Work instruction |
For this task, copy the data that follows exactly, keeping every character.

-------

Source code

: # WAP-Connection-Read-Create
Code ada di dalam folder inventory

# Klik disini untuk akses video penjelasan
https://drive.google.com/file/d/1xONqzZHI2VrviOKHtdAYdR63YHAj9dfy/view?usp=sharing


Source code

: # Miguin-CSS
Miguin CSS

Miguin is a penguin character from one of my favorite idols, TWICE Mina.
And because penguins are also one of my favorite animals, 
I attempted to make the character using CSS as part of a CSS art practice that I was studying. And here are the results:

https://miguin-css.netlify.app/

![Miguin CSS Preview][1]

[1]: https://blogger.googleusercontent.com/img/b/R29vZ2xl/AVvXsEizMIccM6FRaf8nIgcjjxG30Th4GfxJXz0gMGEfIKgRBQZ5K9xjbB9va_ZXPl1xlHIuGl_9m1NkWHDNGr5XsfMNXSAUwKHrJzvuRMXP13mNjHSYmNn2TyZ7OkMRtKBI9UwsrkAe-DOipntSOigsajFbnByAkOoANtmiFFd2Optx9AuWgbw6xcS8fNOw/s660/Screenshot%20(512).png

-------

Solution below |
Source code

: # WAP-Connection-Read-Create
Code ada di dalam folder inventory

# Klik disini untuk akses video penjelasan
https://drive.google.com/file/d/1xONqzZHI2VrviOKHtdAYdR63YHAj9dfy/view?usp=sharing


Source code

: # Miguin-CSS
Miguin CSS

Miguin is a penguin character from one of my favorite idols, TWICE Mina.
And because penguins are also one of my favorite animals, 
I attempted to make the character using CSS as part of a CSS art practice that I was studying. And here are the results:

https://miguin-css.netlify.app/

![Miguin CSS Preview][1]

[1]: https://blogger.googleusercontent.com/img/b/R29vZ2xl/AVvXsEizMIccM6FRaf8nIgcjjxG30Th4GfxJXz0gMGEfIKgRBQZ5K9xjbB9va_ZXPl1xlHIuGl_9m1NkWHDNGr5XsfMNXSAUwKHrJzvuRMXP13mNjHSYmNn2TyZ7OkMRtKBI9UwsrkAe-DOipntSOigsajFbnByAkOoANtmiFFd2Optx9AuWgbw6xcS8fNOw/s660/Screenshot%20(512).png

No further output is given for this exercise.